The first American police department was established in Boston in 1838. The communities most targeted by harsh tactics were recent European immigrants. As African-Americans fled the horrors of the South, they became the victims of brutal and punitive policing in the northern cities where they sought safety. While less brutal than the South, the experiences of racism in the North were pervasive and transcendent across all levels of society.
In the 20th century, incidents of police brutality were present in peaceful protests of the Civil Rights Movement - a movement that directly addressed slavery’s legacy on education, human rights, and political participation.
With changes in modern technology, video footage such as the beating of taxi driver Rodney King in 1991 was able to show the story of police brutality to a wider audience.
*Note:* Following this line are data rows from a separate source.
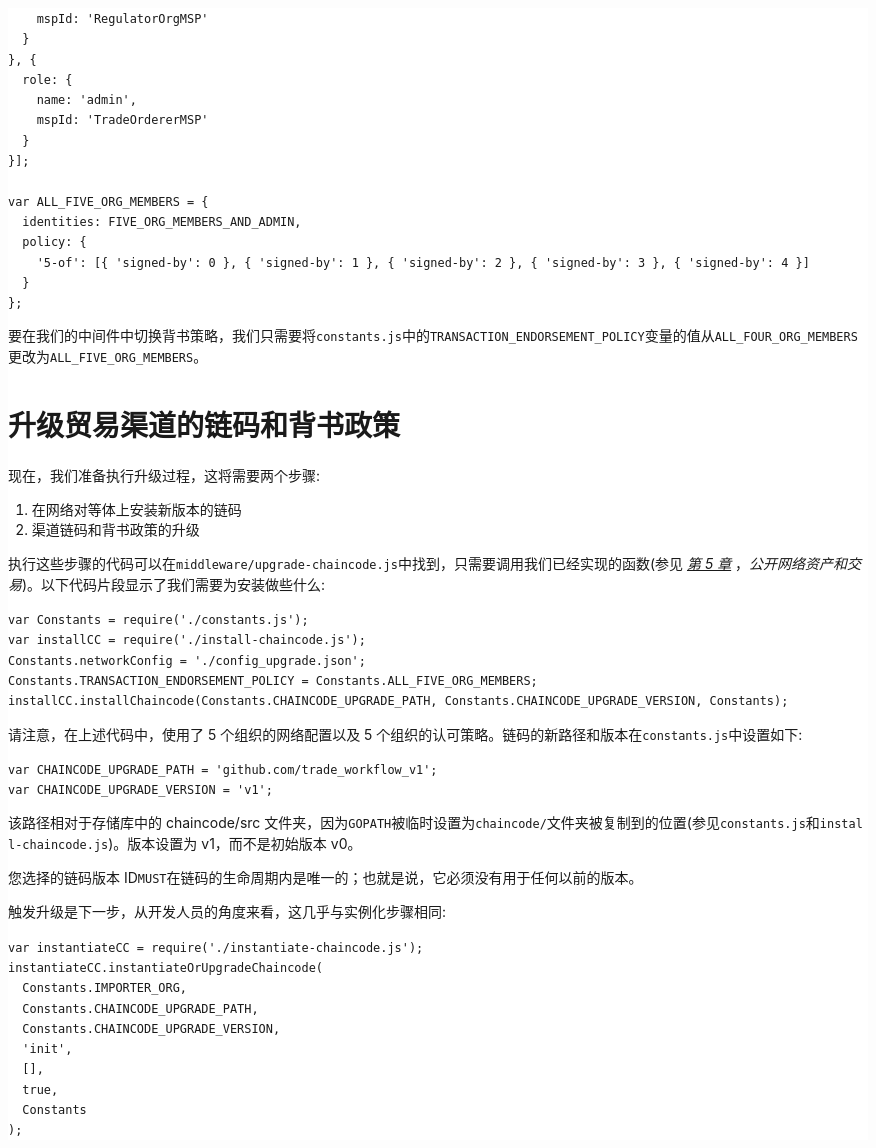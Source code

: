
 ```
    mspId: 'RegulatorOrgMSP' 
  } 
}, { 
  role: { 
    name: 'admin', 
    mspId: 'TradeOrdererMSP' 
  } 
}]; 

var ALL_FIVE_ORG_MEMBERS = { 
  identities: FIVE_ORG_MEMBERS_AND_ADMIN, 
  policy: { 
    '5-of': [{ 'signed-by': 0 }, { 'signed-by': 1 }, { 'signed-by': 2 }, { 'signed-by': 3 }, { 'signed-by': 4 }] 
  } 
}; 
```

要在我们的中间件中切换背书策略，我们只需要将`constants.js`中的`TRANSACTION_ENDORSEMENT_POLICY`变量的值从`ALL_FOUR_ORG_MEMBERS`更改为`ALL_FIVE_ORG_MEMBERS`。

# 升级贸易渠道的链码和背书政策

现在，我们准备执行升级过程，这将需要两个步骤:

1.  在网络对等体上安装新版本的链码
2.  渠道链码和背书政策的升级

执行这些步骤的代码可以在`middleware/upgrade-chaincode.js`中找到，只需要调用我们已经实现的函数(参见 [*第 5 章*](05.html) ，*公开网络资产和交易*)。以下代码片段显示了我们需要为安装做些什么:

```
var Constants = require('./constants.js'); 
var installCC = require('./install-chaincode.js'); 
Constants.networkConfig = './config_upgrade.json'; 
Constants.TRANSACTION_ENDORSEMENT_POLICY = Constants.ALL_FIVE_ORG_MEMBERS; 
installCC.installChaincode(Constants.CHAINCODE_UPGRADE_PATH, Constants.CHAINCODE_UPGRADE_VERSION, Constants); 
```

请注意，在上述代码中，使用了 5 个组织的网络配置以及 5 个组织的认可策略。链码的新路径和版本在`constants.js`中设置如下:

```
var CHAINCODE_UPGRADE_PATH = 'github.com/trade_workflow_v1'; 
var CHAINCODE_UPGRADE_VERSION = 'v1'; 
```

该路径相对于存储库中的 chaincode/src 文件夹，因为`GOPATH`被临时设置为`chaincode/`文件夹被复制到的位置(参见`constants.js`和`install-chaincode.js`)。版本设置为 v1，而不是初始版本 v0。

您选择的链码版本 ID`MUST`在链码的生命周期内是唯一的；也就是说，它必须没有用于任何以前的版本。

触发升级是下一步，从开发人员的角度来看，这几乎与实例化步骤相同:

```
var instantiateCC = require('./instantiate-chaincode.js'); 
instantiateCC.instantiateOrUpgradeChaincode( 
  Constants.IMPORTER_ORG, 
  Constants.CHAINCODE_UPGRADE_PATH, 
  Constants.CHAINCODE_UPGRADE_VERSION, 
  'init', 
  [], 
  true, 
  Constants 
); 
```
The police officers acquitted of the crime had hit King over 50 times with their batons.
With the increasing use of the internet in the 21st century - live streaming, videos, Facebook lives, and tweets have blasted incidents of police brutality beyond the black community into the mainstream. In 2013, #BlackLivesMatter was created to address the systemic racism that black people still face by police officers.
Are black people disproportionately affected by police violence? Absolutely.
Police killings affect all Americans - but the statistics show that black Americans are most likely to be killed by police officers — that they are nearly twice as likely to be killed as a Latinx person and nearly three times more likely to be killed than a white person.
This is despite black people accounting for less than 13% of America's population.
A recent analysis by Mapping Police Violence found that 99% of police killings from 2014 to 2019 did not result in officers even being charged with, let alone convicted of a crime.
Moreover, the NAACP has revealed that black Americans are incarcerated at more than 5 times the rate of white people, highlighting the racial disparities in incarceration.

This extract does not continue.